Qualitative codes were identified using open coding of the data to generate additional codes. The 2 coders (TCG and RS) also created new codes (not part of FACS) inductively through qualitative open coding. Both were experienced and trained in thematic and content analysis, one at the PhD level and the other, a research assistant with over three years of experience with qualitative data. These qualitative codes (eg, intonation and nodding) were necessary because of their prominence in the data and because the FACS does not capture such behavior. We imported video recordings into MAXQDA 2022 qualitative software for coding [24]. The two individuals conducting the initial open coding reviewed three video segments second-by-second to compare and discuss codes through consensus and reach a final codebook. Each code was defined for consistency, and we ensured all analysts were familiar with the codebook. All authors participated in the coding and review of videos and were blinded as to whether the video was the first or second interaction. We applied the qualitative codes to the relevant segment of video, which is a time duration with a start and end point precise to a second using the MAXQDA software. Any discrepancies in coding were resolved through discussions after each video was coded.

Ethical Considerations

The original study was approved by the University of Michigan’s Institutional Review Board (HUM00067336) as an exempt study under the educational research category. Written informed consent was waived for participants. The secondary analysis reported in this paper was also approved by the University of Michigan’s Institutional Review Board (HUM00134766). Participants did not receive compensation. It was not possible to completely anonymize the video data, but we removed all participant identifiers and assigned a random study identifier. After coding, the videos were unlinked to develop a deidentified dataset.


Nonverbal Behaviors Demonstrated by Learners

To provide a more thorough examination of nonverbal behaviors, we first investigated whether behaviors emphasized by the MPathic-VR system and other nonverbal behaviors that may convey empathy increased after repeat scenarios by examining the frequency and duration of nonverbal behaviors across videos from 32 pairs. As demonstrated in Table 1, the frequency of nonverbal behaviors emphasized by MPathic-VR increased in the second interactions compared to the first, including eyebrow raise (T1=111 instances, T2=128 instances; here T1=Time 1 or first interaction and T2=Time 2 or second interaction), nodding (T1=112 instances and T2=211 instances), and smiling (T1=33 instances and T2=38 instances). The frequency of all other nonverbal behaviors also increased in the second interaction compared to the first, except for lower eyelid raises and furrowed eyebrows, which remained consistent across scenarios (73 instances and 53 instances, respectively). Table 2 shows that the average duration of nonverbal behaviors regarding orientation increased in the second interaction compared to the first, including the average duration of eye gaze toward the virtual human (T1=61.3 s and T2=76.3 s), forward lean (T1=37.5 s and T2=38.9 s), and head tilting (T1=34.2 s and T2=48.9 s).

Table 1. Frequency of nonverbal behaviors in the first and second interactions.
Nonverbal behaviorsCode frequency (instances across n=32 videos), n
First interactionSecond interaction
Behaviors emphasized by MPathic-VR
Eyebrow raise111128
Nodding112211
Smiling3338
Other facial expressions
Furrowed eyebrows7373
Lip corner puller90120
Lower eyelid raise5353
Oblique eyebrows4562
Slight lip press90115
Table 2. Duration of nonverbal behaviors in the first and second interactions.
OrientationAverage code duration per video (seconds)
First interactionSecond interaction
Eye gaze toward virtual human61.376.3
Forward lean37.538.9
Head tilting34.248.9

We also examined whether the frequency across all nonverbal behaviors increased after repeated scenarios while either talking or listening to the virtual human (see Figures 1 and 2).

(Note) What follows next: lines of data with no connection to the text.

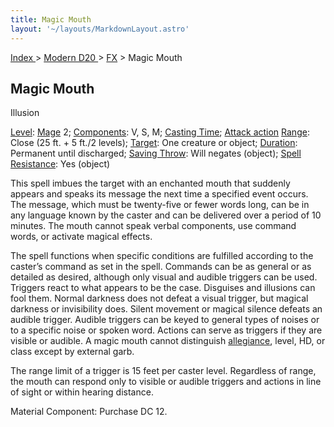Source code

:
 ```yaml
---
title: Magic Mouth
layout: '~/layouts/MarkdownLayout.astro'
---
```


[ Index ](/) > [ Modern D20 ](/modern.d20.srd) > [FX](/modern.d20.srd/fx) > Magic Mouth

## Magic Mouth

Illusion

[Level](/modern.d20.srd/fx/level):
[Mage](/modern.d20.srd/classes/advanced/mage) 2;
[Components](/modern.d20.srd/fx/components): V, S, M; [Casting Time](/modern.d20.srd/fx/casting.time); [Attack action](/modern.d20.srd/combat/attack.actions)
[Range](/modern.d20.srd/fx/range): Close (25 ft. + 5 ft./2 levels);
[Target](/modern.d20.srd/fx/target): One creature or object;
[Duration](/modern.d20.srd/fx/duration): Permanent until discharged; [Saving Throw](/modern.d20.srd/basics/saving.throws): Will negates (object); [Spell Resistance](/modern.d20.srd/special.abilities/spell.resistance): Yes (object)

This spell imbues the target with an enchanted mouth that suddenly appears and
speaks its message the next time a specified event occurs. The message, which
must be twenty-five or fewer words long, can be in any language known by the
caster and can be delivered over a period of 10 minutes. The mouth cannot
speak verbal components, use command words, or activate magical effects.

The spell functions when specific conditions are fulfilled according to the
caster’s command as set in the spell. Commands can be as general or as
detailed as desired, although only visual and audible triggers can be used.
Triggers react to what appears to be the case. Disguises and illusions can
fool them. Normal darkness does not defeat a visual trigger, but magical
darkness or invisibility does. Silent movement or magical silence defeats an
audible trigger. Audible triggers can be keyed to general types of noises or
to a specific noise or spoken word. Actions can serve as triggers if they are
visible or audible. A magic mouth cannot distinguish
[allegiance](/modern.d20.srd/basics/allegiances), level, HD, or class except
by external garb.

The range limit of a trigger is 15 feet per caster level. Regardless of range,
the mouth can respond only to visible or audible triggers and actions in line
of sight or within hearing distance.

Material Component: Purchase DC 12.

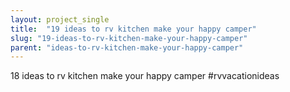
 ```yaml
---
layout: project_single
title:  "19 ideas to rv kitchen make your happy camper"
slug: "19-ideas-to-rv-kitchen-make-your-happy-camper"
parent: "ideas-to-rv-kitchen-make-your-happy-camper"
---
```

18 ideas to rv kitchen make your happy camper #rvvacationideas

The frequency of nonverbal behaviors across learner and virtual human talk time increased from the first interactions to the second interactions, except for lower eyelid raise and smiling. The frequency of lower eyelid raise decreased between the first and second interaction for learner talk time (T1=17 and T2=16 instances) and smiling (T1=3 and T2=2 instances). The frequency of smiling was the only nonverbal behavior that did not increase after repeated scenarios during the virtual human talk time (T1=19 instances and T2=19). Figure 1 shows the nonverbal behaviors of the first interactions, and Figure 2 displays these behaviors across the second interactions. These figures are extracted from the MAXQDA software (VERBI Software) demonstrating a Code Relations Browser with the respective frequencies of each nonverbal behavior between the learner and virtual human talk time.

Figure 1. First interaction with virtual human: Frequency of simultaneous occurrences of nonverbal behavior codes when the learner or virtual human was talking during video scenario. VH: virtual human.
Figure 2. Second interaction with virtual human: Frequency of simultaneous occurrences of nonverbal behavior codes when the learner or virtual human was talking during video scenario. VH: virtual human.

Mixed Methods Analysis of Nonverbal Communication

To illustrate the application of mixed methods analysis of nonverbal communication, 2 participants were purposefully selected from the sample based on the highest frequency of quantitative and qualitative coded segments of nonverbal behaviors. To analyze the quantitative and qualitative codes and integrate the data, we found concordance between quantitative and qualitative nonverbal communication codes across segments that were close in time. Table 3 displays the joint display of integrated findings across quantitative and qualitative coded nonverbal communication data. A joint display is a visual display used to facilitate and represent the integration of the quantitative and qualitative phases in mixed methods research [25]. The joint display presented is categorized by the time segment and its respective quantitative codes, the time segment and its respective qualitative codes, and the person-level meta-inferences. Meta-inferences, or integrated conclusions from the quantitative and qualitative strands, were developed by merging quantitative and qualitative coding inferences to fully understand participants’ nonverbal communication and further augment the verbal data.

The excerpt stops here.